Posted by Rachael Neil at Saturday, January 17, 2015

It's my first day in the emergency department pharmacy and so far it's pretty quiet. Medication orders are slowly coming into the que for pharmacist verification. Nothing out of the ordinary; an order for vancomycin (an antibiotic used to treat gram positive infections), a few anti-emetic orders, and several orders for narcotic analgesics. Then I hear the announcement coming from the overhead speaker, "New patient resus alpha, new patient resus alpha." The pharmacist and I immediately stop what we're doing, lock the pharmacy doors and quickly walk towards resus bay alpha. The resuscitation area, more commonly known as "resus," is an area dedicated to seriously injured or ill patients. It's a short distance from the pharmacy to the resus bays but a million thoughts are flying through my head. What is the chief complaint? What is the likely outcome for the patient? How can I, a pharmacy student, contribute to this patient's care?
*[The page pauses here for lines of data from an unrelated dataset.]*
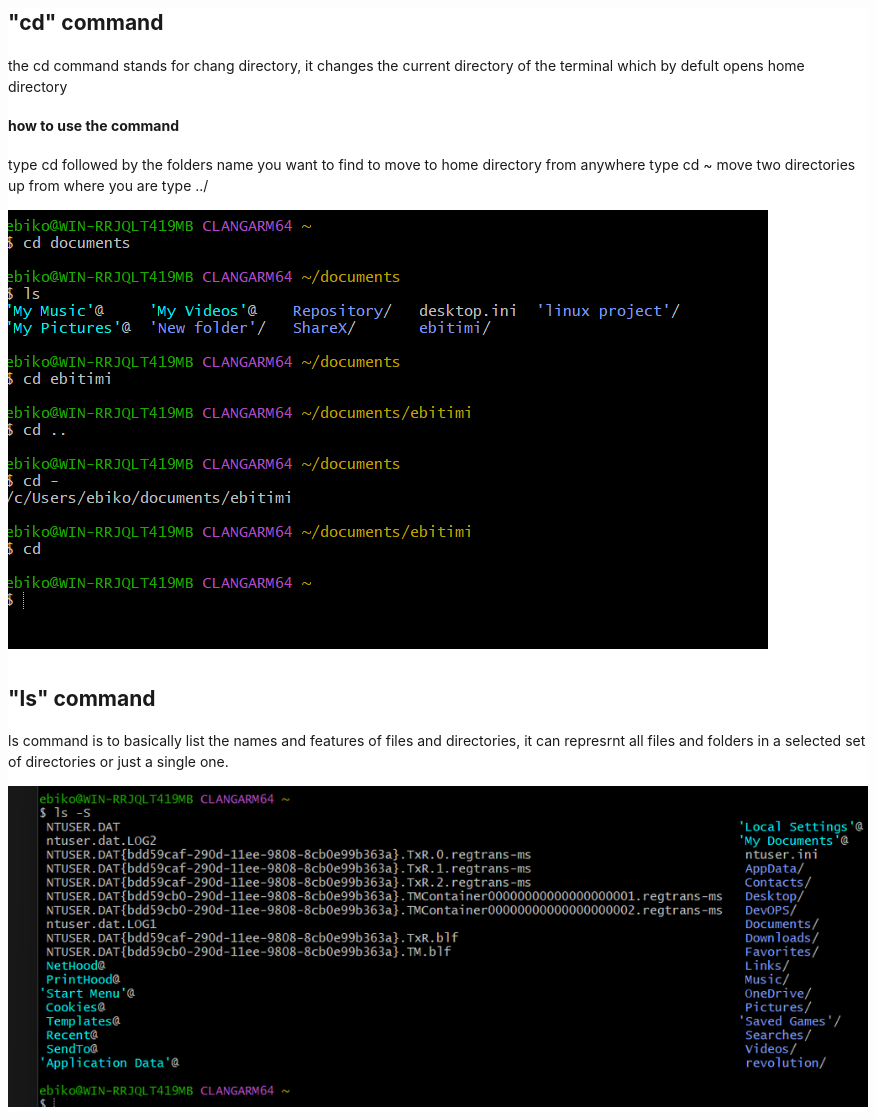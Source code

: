 ## "cd" command

the cd command stands for chang directory, it changes the current directory of the terminal which by defult opens home directory

#### how to use the command 
 type cd followed by the folders name you want to find
 to move to home directory from anywhere type cd ~ 
 move two directories up from where you are type ../

![cd](images/mintty_F5lPowuTO2.png)

 ## "ls" command

 ls command is to basically list the names and features of files and directories, it can represrnt all files and folders in a selected set of directories or just a single one.

 ![ls](images/Code_ocKYPRQsVe.png)
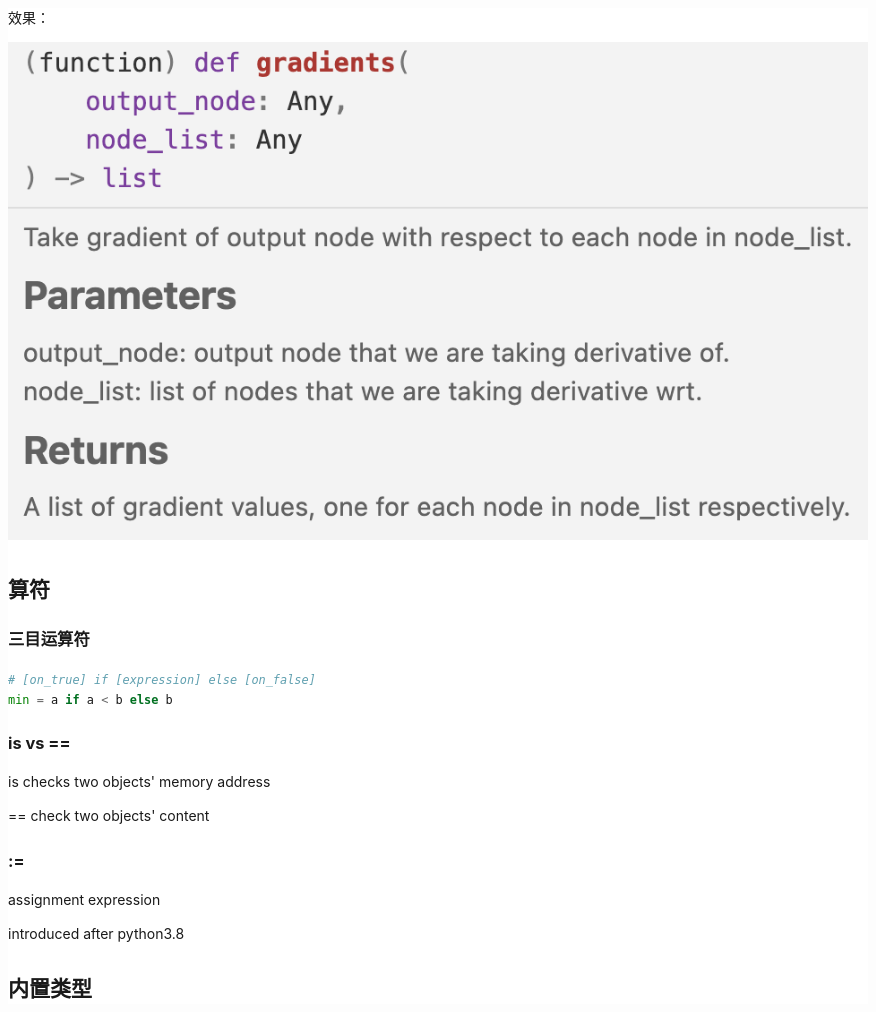 
效果：

![](./note_img/vscode_fun_comment.png)

## 算符

### 三目运算符

```python
# [on_true] if [expression] else [on_false] 
min = a if a < b else b
```

### is vs ==

is checks two objects' memory address

== check two objects' content

### :=

assignment expression

introduced after python3.8

## 内置类型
We arrive at the first bay and find the patient unresponsive. The patient's spouse is at the bedside. She tells the staff that they were on there way to the doctor's office for a follow up appointment for his new onset diabetes when he lost consciousness. The staff immediately begin to check vitals. In the meantime, a nurse checks the patient's blood sugar. A few seconds pass by and the meter displays a blood sugar of 4 mg/dL (normal > 70 mg/dL)! Our patient is in a diabetic coma! We need to increase the patient's blood sugar immediately by adminstering dextrose 50% in water intravenously. The pharmacist reaches for the advanced life support or ALS kit and takes out two blue bloxes labeled "dextrose 50%." We open the box and assemble the first syringe. We hand it to the nurse for adminstration. "50% dextrose - one syringe going in," she says. We wait a few seconds. The patient still remains unconscious. The medical resident immediately orders another 50% dextrose syringe. By now we have already assembled the second syringe and hand it to the nurse. The nurse adminsters another shot but still the patient remains unconscious. The medical resident decides to intubate the patient. The team assembles the scope and begins to slide it down the patient's throat when all of a sudden he has a gag reflex and regains consciousness. The team immediately stops the intubation process. His blood sugar is tested. The meter displays 231 mg/dL. For now the patient is doing better. But before discharge, it's important that we counsel him on how to identify symtpoms of low blood sugar and what to do when blood sugar levels go below 70 mg/dL.

At this point, we've done all we can for this patient. We head back to the pharmacy and resume our work...waiting for the next resus patient to arrive.